同エリアが古くから産業で栄えてきた背景には、関東圏と関西圏をつなぐ交通の要衝であったことが挙げられる。現在も発達した交通網がさまざまな産業を支えている。名神高速道路、東名阪自動車道路、東海北陸自動車道路と、日本の主要な高速道路の結束点にあり、各高速道路を結ぶ幹線道路網も充実している。
また、21年に名古屋第二環状自動車道名古屋西ジャンクション(JCT)―飛島JCT区間が開通し、同自動車道が全線開通となった。国土交通省中部地方整備局と中日本高速道路らが22年に発表したデータによると、開通により物流ルートの選択肢が増えたことで国道302号線の大型車の交通量が17%減少。渋滞が解消され、飛島村の飛島ふ頭から長野方面へ向かう勝川インターチェンジ(IC)までの所要時間が平均で21分短縮された。飛島村の飛島ふ頭は、名古屋港内最大のコンテナ物流拠点。22年10月には東側に位置するNCBコンテナターミナルの一部を水深12メートルから15メートルの耐震岸壁に改修し、最大399メートルまでの大型コンテナ船の着岸を可能にした。同ターミナルは東南アジア向けの貨物を中心に扱う。近年自動車部品を中心に東南アジアへの貨物量が増加。コンテナ船も大型化しており、岸壁の改修によって効率化が見込まれる。さらに弥富市、飛島村では大型の物流施設の進出が活性化しており、エリア全体の物流機能の向上が期待されている。

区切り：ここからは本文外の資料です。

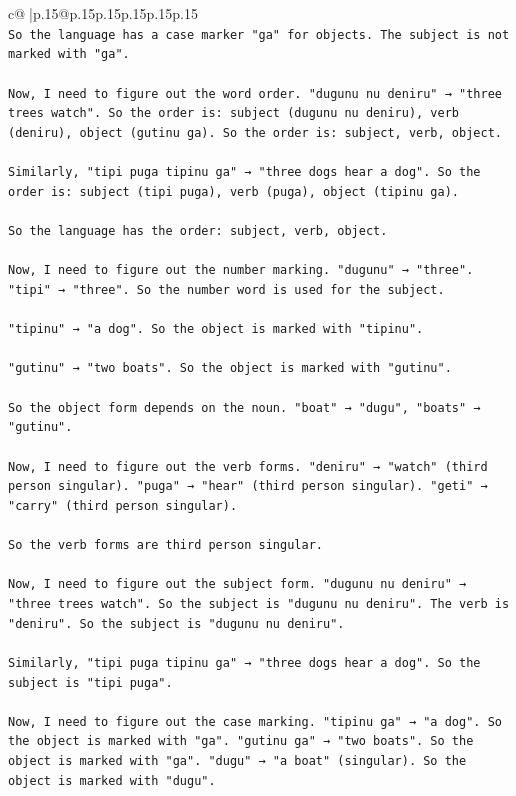 \documentclass{article}
\begin{document}
{\begin{supertabular}{c@{$\;$}|p{.15\linewidth}@{}p{.15\linewidth}p{.15\linewidth}p{.15\linewidth}p{.15\linewidth}p{.15\linewidth}}
{{{\\ 
\texttt{So the language has a case marker "ga" for objects. The subject is not marked with "ga".} \\
\\ 
\texttt{Now, I need to figure out the word order. "dugunu nu deniru" → "three trees watch". So the order is: subject (dugunu nu deniru), verb (deniru), object (gutinu ga). So the order is: subject, verb, object.} \\
\\ 
\texttt{Similarly, "tipi puga tipinu ga" → "three dogs hear a dog". So the order is: subject (tipi puga), verb (puga), object (tipinu ga).} \\
\\ 
\texttt{So the language has the order: subject, verb, object.} \\
\\ 
\texttt{Now, I need to figure out the number marking. "dugunu" → "three". "tipi" → "three". So the number word is used for the subject.} \\
\\ 
\texttt{"tipinu" → "a dog". So the object is marked with "tipinu".} \\
\\ 
\texttt{"gutinu" → "two boats". So the object is marked with "gutinu".} \\
\\ 
\texttt{So the object form depends on the noun. "boat" → "dugu", "boats" → "gutinu".} \\
\\ 
\texttt{Now, I need to figure out the verb forms. "deniru" → "watch" (third person singular). "puga" → "hear" (third person singular). "geti" → "carry" (third person singular).} \\
\\ 
\texttt{So the verb forms are third person singular.} \\
\\ 
\texttt{Now, I need to figure out the subject form. "dugunu nu deniru" → "three trees watch". So the subject is "dugunu nu deniru". The verb is "deniru". So the subject is "dugunu nu deniru".} \\
\\ 
\texttt{Similarly, "tipi puga tipinu ga" → "three dogs hear a dog". So the subject is "tipi puga".} \\
\\ 
\texttt{Now, I need to figure out the case marking. "tipinu ga" → "a dog". So the object is marked with "ga". "gutinu ga" → "two boats". So the object is marked with "ga". "dugu" → "a boat" (singular). So the object is marked with "dugu".} \\
}}}
\end{supertabular}}
\end{document}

自治体の創業支援広がる ビジネスコンテストや相談窓口開設など
-
多数の事業案が集まった22年大会(一宮商工会議所)
尾張西部地区では各自治体や商工会議所らが地域の特徴を生かした産業振興を展開している。一宮市と一宮商工会議所は、市制と設立100周年を迎えた21年を機に、地域から新たな産業を生み出すべくスタートアップ支援を強化している。同市の地域課題の解決を目的としたビジネスプランを競うコンテスト「スタートアッププログラム」を開催し、スタートアップ人材の発掘と育成を図る。同商工会議所の会員や、同市の住民でなくとも応募可能で、優勝者は同市での事業展開の支援を受けられる。22年は地域密着型の買い物代行サービス「ツイディ」が受賞した。本年度は24年2月に開催を予定する。また高校生向けに「ジュニアスタートアッププログラム」も開催。滝高校(江南市)の発表した、自治体の防災備品向けスキンケア用品を開発するプランが最優秀賞に選ばれた。本年度は8月に開催する。同プログラムの活性化で新たな産業の創出とともに活力ある街づくりが進むことが期待される。

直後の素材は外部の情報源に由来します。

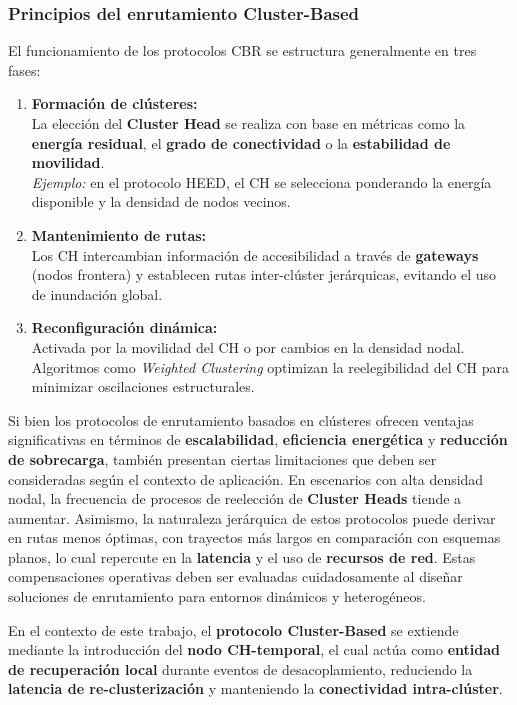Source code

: \documentclass{article}
\begin{document}
\subsubsection{Principios del enrutamiento Cluster-Based}
El funcionamiento de los protocolos CBR se estructura generalmente en tres fases:
\begin{enumerate}
    \item \textbf{Formación de clústeres:} \\
    La elección del \textbf{Cluster Head} se realiza con base en métricas como la \textbf{energía residual}, el \textbf{grado de conectividad} o la \textbf{estabilidad de movilidad}. \\
    \textit{Ejemplo:} en el protocolo HEED, el CH se selecciona ponderando la energía disponible y la densidad de nodos vecinos.

    \item \textbf{Mantenimiento de rutas:} \\
    Los CH intercambian información de accesibilidad a través de \textbf{gateways} (nodos frontera) y establecen rutas inter-clúster jerárquicas, evitando el uso de inundación global.

    \item \textbf{Reconfiguración dinámica:} \\
    Activada por la movilidad del CH o por cambios en la densidad nodal. Algoritmos como \textit{Weighted Clustering} optimizan la reelegibilidad del CH para minimizar oscilaciones estructurales.
\end{enumerate}

Si bien los protocolos de enrutamiento basados en clústeres ofrecen ventajas significativas en términos de \textbf{escalabilidad}, \textbf{eficiencia energética} y \textbf{reducción de sobrecarga}, también presentan ciertas limitaciones que deben ser consideradas según el contexto de aplicación. En escenarios con alta densidad nodal, la frecuencia de procesos de reelección de \textbf{Cluster Heads} tiende a aumentar. Asimismo, la naturaleza jerárquica de estos protocolos puede derivar en rutas menos óptimas, con trayectos más largos en comparación con esquemas planos, lo cual repercute en la \textbf{latencia} y el uso de \textbf{recursos de red}. Estas compensaciones operativas deben ser evaluadas cuidadosamente al diseñar soluciones de enrutamiento para entornos dinámicos y heterogéneos.

En el contexto de este trabajo, el \textbf{protocolo Cluster-Based} se extiende mediante la introducción del \textbf{nodo CH-temporal}, el cual actúa como \textbf{entidad de recuperación local} durante eventos de desacoplamiento, reduciendo la \textbf{latencia de re-clusterización} y manteniendo la \textbf{conectividad intra-clúster}.
\end{document}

稲沢市は稲沢商工会議所、祖父江商工会、平和町商工会と連携し、創業経営支援センター「スタートアップいなざわ」を開設した。創業支援に加え、企業の経営相談や新規事業にまつわる困りごとの相談も受け付ける。商工業だけでなく、農業の事業支援も請け負うのが特徴だ。利用は完全無料。通常は平日日中のみ利用可能だが、会社員の利用を促すため定期的に夜間の相談も受け付けている。完全予約制で、毎月第2、第4木曜日に実施する。コロナ禍で新しく立ち上げた事業の分社化や、原材料高騰による製品の値上げなど幅広い課題に対応している。

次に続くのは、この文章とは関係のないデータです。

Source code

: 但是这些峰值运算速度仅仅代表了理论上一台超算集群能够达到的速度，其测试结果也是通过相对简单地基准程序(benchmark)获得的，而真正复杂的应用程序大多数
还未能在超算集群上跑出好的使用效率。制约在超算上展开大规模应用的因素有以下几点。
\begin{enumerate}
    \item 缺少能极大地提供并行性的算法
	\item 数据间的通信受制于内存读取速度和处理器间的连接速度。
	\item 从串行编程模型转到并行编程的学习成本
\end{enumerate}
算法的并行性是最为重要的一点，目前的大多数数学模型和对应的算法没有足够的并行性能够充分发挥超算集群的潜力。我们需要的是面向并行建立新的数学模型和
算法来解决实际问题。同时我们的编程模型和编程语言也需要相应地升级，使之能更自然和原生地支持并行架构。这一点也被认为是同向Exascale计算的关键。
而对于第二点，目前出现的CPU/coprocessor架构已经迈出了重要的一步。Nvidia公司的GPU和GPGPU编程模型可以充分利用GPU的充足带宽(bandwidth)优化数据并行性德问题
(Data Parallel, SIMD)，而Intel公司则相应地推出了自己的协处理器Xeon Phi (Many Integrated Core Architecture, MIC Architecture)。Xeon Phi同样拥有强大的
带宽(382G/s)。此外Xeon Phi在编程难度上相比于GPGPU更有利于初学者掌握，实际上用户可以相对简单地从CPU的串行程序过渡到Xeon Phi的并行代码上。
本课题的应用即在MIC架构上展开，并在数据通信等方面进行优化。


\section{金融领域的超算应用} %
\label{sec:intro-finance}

清須市、北名古屋市、豊山町は共同で創業支援計画を策定する。各市町の商工会や地元の信用金庫と連携し、ビジネスモデルの構築から資金調達の相談、創業後のフォローまで一貫してサポートする。利用は創業を希望する未経験者か、創業から5年以内の事業者に限り、商工会の経営指導員か専門家による指導を一カ月以上受けることで国の定めた支援制度も活用できる。各市町にはワンストップ窓口を設け、年間50件以上の創業支援を目指す。
あま市は、地元企業の技術を発信し、シティープロモーションにつなげている。同市の企業がもつ特色ある技術や製品を公式ホームページで「あま市のスゴ技」として紹介。職人の技は動画サイトから見ることもできる。自動車部品メーカーや皮革加工職人、和菓子メーカーなど多彩な分野の企業を取り上げ、自慢の技術を紹介する。同市の魅力を市外に発信するだけでなく、住民に向けた街のセルフブランディングとしても役立っているという。
さらに同市では、物価高騰の影響を受け住民と企業を双方に支援する「アマノギフト事業」を進めている。同市に所在する企業が販売する製品やサービスをカタログにまとめ、その中から住民が好きなものを一つ選択し、無料で受け取ることができる。企業へは事務局から商品の代金が支払われる。